“Tomorrow’s Harvest”: The Present Foretold

A ghostly San Francisco skyline appears in the distance. Light glares through it, and the buildings feel ethereal, leaving a brief impression of a city rather than something concrete. A VHS tape synth trumpets its arrival before fading into the haunting sound of distant strings. This is Tomorrow’s Harvest, the 2013 album by Scottish duo Boards of Canada. And I can’t stop listening to it.

I’ve had the album on repeat since I entered quarantine. At over an hour long, with minimal vocals and sparse instrumentation, listening to it seems like it should be a barren experience. Instead, the music captures a fleeting and unsettling feeling, then builds another universe from that ephemerality. This trend is highlighted in “Reach For The Dead,” the second of the album’s 17 tracks, which rests on a simple pounding drum, a heartbeat that pulses intermittently throughout the song. But atop that base rhythm lies an ascending track that grabs at the heavens. 

Andrew Burke, an English professor at the University of Winnipeg, wrote that “the album’s dominant themes [are] environmental collapse and the degradation and decay of the landscape,” but the record does not merely mourn the world that was. It seems to wonder at the world ours could still become. As a helicopter takes off in the opening moments of “White Cyclosa”, a looping synthesizer meshes with a melancholy set of chimes to build a mournful yet energized song. Tomorrow’s Harvest outlines a world in decay. Yet, it also seems to transcend that world and its inhabitants, drifting to possible change. Track 12, “Uritual,” feels cold in much the same way Pitchfork once described Aphex Twin’s Selected Ambient Works Volume ii, a piece “only accidentally contaminated by human emotion.” Despite this, the album never quite fully leaves its roots behind; the next track, “Nothing is Real,” opens with a hazy conversation, brushing an intentional touch of humanity into the opening of another chillingly rhythmic track.

This push and pull between present and future is what keeps me returning to the album; it paints a better world that is out of reach, but still tantalizingly close, just inches away through a synthesizer veil. “Transmisiones Ferox,” the seventh track, opens with a hissing, radio-like crackle and then a woman’s voice echoing the words “nineteen ninety-nine” before receding. Some lone message is trying to punch through the record’s static haze and impart a moment of humanity, but it never quite makes it. The failed attempt is reflected in the album’s final track, “Semena Mertvykh” (an anglicized version of the Russian for Seeds of the Dead), a toweringly empty song. The track groans under its weight, but it is a hollow weight — the absolute horror of a world left to dust. Boards of Canada told the Guardian that the “last track has a deliberate feeling of complete futility,” something to snatch away the “sanctuary” that the more human moments in previous tracks might provide.

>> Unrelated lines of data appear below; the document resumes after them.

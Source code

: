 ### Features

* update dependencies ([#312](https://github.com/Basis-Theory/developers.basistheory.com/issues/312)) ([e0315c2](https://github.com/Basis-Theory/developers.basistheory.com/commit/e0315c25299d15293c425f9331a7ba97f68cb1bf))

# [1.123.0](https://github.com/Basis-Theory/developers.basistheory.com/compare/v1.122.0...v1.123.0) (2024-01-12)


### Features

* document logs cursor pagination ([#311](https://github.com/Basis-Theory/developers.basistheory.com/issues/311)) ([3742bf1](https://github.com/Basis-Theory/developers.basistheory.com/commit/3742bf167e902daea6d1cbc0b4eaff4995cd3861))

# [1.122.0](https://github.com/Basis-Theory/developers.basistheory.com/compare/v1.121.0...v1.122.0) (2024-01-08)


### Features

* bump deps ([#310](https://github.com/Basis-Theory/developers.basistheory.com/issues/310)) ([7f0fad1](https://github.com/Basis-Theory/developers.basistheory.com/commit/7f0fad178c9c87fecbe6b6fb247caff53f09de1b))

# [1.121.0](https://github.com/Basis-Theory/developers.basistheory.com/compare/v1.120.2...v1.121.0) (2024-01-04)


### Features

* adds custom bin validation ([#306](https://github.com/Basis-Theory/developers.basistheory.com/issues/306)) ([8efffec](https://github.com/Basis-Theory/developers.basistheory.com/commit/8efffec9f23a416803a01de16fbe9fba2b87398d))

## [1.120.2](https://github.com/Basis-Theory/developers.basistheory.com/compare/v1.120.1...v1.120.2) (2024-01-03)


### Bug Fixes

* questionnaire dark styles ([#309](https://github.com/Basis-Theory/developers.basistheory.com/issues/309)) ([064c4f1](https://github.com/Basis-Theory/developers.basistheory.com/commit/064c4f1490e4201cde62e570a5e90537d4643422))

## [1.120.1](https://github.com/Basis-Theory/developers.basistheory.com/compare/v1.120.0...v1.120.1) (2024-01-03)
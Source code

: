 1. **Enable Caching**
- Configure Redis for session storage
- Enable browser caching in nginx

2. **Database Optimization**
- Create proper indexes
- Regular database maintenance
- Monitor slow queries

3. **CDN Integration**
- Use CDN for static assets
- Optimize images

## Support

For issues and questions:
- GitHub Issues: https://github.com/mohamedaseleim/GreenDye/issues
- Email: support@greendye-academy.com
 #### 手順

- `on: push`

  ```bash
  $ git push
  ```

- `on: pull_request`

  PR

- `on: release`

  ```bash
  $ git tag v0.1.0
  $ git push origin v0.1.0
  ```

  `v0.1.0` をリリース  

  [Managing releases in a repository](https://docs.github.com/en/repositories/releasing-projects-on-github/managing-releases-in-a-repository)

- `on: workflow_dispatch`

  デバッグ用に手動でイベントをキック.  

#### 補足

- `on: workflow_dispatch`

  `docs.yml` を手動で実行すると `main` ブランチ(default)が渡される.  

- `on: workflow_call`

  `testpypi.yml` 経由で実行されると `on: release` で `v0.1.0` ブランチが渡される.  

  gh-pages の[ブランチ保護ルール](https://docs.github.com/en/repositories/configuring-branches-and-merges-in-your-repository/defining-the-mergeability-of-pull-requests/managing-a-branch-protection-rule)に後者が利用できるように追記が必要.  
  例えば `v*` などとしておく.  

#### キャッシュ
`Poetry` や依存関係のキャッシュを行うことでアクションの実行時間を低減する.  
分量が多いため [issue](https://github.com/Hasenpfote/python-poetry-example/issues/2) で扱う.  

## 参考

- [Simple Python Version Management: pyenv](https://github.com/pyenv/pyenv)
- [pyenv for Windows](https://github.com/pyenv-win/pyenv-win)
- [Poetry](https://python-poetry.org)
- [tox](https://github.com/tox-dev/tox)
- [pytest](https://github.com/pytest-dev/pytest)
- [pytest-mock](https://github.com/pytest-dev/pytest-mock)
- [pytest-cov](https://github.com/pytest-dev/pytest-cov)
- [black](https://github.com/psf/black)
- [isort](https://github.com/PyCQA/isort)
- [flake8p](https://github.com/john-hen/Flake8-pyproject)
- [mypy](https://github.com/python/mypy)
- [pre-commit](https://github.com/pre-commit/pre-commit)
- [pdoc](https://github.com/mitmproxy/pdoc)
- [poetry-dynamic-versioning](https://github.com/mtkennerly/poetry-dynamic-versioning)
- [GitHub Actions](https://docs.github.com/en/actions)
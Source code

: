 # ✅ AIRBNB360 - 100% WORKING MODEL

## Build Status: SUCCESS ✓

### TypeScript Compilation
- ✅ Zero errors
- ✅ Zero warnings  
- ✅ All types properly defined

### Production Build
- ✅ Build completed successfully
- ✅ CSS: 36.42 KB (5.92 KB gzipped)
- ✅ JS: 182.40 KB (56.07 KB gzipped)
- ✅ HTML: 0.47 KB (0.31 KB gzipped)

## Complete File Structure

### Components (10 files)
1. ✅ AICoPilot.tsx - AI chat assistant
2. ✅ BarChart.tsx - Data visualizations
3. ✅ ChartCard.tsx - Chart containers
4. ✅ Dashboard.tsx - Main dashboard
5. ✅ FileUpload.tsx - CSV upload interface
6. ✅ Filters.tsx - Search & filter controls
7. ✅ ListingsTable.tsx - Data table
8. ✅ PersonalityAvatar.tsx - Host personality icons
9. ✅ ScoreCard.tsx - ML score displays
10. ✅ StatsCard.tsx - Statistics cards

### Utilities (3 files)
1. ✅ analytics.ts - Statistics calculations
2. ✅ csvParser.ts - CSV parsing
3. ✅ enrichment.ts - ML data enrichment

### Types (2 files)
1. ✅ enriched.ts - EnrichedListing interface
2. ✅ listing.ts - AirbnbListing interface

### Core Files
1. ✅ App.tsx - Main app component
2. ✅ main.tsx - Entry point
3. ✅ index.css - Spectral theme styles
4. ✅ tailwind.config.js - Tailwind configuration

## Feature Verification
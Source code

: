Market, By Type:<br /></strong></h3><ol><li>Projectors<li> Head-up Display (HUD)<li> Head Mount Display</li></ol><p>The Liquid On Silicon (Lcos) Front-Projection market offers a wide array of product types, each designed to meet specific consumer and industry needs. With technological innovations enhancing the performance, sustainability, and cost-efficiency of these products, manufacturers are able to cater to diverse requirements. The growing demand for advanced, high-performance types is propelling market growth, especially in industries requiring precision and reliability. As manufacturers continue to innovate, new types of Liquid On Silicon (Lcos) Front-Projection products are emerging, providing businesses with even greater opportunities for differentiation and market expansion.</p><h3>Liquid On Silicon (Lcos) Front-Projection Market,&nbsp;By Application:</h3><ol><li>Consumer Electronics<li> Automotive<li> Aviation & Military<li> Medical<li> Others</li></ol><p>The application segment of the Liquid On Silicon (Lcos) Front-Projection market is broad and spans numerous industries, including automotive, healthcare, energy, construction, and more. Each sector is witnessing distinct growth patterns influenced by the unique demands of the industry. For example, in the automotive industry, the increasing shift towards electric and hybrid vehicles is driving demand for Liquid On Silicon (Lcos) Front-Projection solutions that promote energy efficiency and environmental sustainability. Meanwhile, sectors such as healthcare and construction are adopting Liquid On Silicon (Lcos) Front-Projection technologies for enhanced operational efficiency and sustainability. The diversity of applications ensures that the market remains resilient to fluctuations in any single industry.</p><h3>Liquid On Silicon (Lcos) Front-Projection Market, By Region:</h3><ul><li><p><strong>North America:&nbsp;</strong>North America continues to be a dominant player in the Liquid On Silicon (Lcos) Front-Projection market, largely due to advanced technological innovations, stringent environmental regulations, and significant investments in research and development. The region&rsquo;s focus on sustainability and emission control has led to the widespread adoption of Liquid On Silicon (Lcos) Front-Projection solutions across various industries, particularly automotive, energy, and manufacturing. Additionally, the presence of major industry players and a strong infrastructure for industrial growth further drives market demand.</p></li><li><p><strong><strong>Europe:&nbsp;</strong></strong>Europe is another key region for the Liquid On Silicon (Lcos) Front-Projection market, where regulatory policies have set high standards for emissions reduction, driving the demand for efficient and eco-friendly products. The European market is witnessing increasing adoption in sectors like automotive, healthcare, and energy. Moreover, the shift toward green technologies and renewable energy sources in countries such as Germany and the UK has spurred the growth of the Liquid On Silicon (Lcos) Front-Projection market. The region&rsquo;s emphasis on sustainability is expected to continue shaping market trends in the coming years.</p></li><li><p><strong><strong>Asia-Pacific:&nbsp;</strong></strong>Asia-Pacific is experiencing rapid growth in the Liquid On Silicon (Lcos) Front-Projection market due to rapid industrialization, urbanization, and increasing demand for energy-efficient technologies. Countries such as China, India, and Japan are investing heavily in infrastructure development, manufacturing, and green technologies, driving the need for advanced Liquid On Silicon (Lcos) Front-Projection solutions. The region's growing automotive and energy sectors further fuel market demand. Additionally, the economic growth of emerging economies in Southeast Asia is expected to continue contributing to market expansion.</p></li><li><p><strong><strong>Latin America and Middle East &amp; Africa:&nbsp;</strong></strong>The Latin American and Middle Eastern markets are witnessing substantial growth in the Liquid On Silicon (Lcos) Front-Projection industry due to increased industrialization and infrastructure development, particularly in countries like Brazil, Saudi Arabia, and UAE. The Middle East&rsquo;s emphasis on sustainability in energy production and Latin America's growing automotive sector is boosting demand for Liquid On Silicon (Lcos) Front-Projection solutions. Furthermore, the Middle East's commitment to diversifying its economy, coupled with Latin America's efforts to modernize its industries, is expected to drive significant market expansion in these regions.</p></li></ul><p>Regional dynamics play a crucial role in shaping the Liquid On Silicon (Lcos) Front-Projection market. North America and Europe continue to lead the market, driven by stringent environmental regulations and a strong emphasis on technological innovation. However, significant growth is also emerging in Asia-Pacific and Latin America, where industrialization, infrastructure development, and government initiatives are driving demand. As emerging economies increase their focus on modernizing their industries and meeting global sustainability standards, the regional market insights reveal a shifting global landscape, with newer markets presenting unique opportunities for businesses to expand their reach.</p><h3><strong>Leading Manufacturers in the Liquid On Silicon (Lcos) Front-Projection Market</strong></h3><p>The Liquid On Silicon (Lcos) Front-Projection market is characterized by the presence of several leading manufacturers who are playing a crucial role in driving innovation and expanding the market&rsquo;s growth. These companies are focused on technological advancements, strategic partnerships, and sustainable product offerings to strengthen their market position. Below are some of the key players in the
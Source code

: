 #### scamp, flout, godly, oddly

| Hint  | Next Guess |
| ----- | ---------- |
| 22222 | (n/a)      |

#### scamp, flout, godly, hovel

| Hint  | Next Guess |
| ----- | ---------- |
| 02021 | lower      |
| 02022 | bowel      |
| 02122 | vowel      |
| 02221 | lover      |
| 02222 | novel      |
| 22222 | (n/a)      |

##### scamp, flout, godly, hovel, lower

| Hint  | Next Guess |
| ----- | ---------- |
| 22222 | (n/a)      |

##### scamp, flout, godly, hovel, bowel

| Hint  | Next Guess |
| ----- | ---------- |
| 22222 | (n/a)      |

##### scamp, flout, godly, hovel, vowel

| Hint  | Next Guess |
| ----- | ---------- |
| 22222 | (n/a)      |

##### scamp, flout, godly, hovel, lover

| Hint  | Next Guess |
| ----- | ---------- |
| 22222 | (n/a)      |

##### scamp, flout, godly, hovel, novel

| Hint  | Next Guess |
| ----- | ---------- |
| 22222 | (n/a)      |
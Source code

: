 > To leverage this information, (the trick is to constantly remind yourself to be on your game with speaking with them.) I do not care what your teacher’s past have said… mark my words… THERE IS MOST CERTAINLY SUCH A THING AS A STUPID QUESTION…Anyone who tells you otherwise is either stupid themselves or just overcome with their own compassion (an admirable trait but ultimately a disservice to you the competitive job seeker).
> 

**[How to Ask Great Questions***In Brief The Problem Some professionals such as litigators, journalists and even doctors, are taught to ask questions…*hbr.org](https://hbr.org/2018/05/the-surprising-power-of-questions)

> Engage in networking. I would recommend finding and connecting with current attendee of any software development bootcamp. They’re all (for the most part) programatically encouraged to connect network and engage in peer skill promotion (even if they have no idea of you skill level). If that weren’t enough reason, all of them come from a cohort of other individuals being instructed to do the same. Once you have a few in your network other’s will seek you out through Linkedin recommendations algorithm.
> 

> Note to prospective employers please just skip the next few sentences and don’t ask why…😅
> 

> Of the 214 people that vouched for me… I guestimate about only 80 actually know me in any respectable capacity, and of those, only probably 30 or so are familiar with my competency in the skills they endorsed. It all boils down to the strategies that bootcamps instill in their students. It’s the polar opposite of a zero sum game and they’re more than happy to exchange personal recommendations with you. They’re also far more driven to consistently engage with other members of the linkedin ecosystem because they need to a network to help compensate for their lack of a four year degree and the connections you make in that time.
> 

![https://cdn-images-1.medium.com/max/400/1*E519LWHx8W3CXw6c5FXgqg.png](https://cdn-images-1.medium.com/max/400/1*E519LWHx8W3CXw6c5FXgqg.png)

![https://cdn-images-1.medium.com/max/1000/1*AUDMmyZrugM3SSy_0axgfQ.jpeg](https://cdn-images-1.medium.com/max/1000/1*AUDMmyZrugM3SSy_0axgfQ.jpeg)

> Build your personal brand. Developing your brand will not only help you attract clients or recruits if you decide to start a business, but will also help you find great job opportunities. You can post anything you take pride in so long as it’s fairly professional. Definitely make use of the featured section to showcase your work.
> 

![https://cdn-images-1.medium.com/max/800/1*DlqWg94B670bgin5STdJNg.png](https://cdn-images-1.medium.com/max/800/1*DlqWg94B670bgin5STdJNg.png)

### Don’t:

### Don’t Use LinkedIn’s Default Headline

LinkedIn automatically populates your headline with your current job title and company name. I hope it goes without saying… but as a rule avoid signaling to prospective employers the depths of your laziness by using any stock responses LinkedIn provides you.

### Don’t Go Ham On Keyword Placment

The album concludes with the reaping of tomorrow’s harvest, and its bounty is one of loss.

It feels perhaps unhealthy to fixate on an album that muses on “Collapse” and a “Cold Earth” in a time where so much is uncertain, and the present seems to be crumbling. Feelings of despair at the suffering we see each day have occupied much of my quarantine. This is a solitary sorrow — something that can only be fought back collectively. There is immense beauty in the current moments of uprising across the country, times where people stand up and fight back against the weight of the world, their pooled humanity bursting through the haze. I also see it in people dancing to the music of a band in the impromptu Capital Hill Autonomous Zone, comrades in resistance letting themselves sway to a tune momentarily freed of our world. Tomorrow’s Harvest is bleak, unforgiving, inhumane. And despite all of that, it has moments of hope and humanity — and as they shine through the cracks of its hollow internal world, they encourage us to reach out and create such moments together.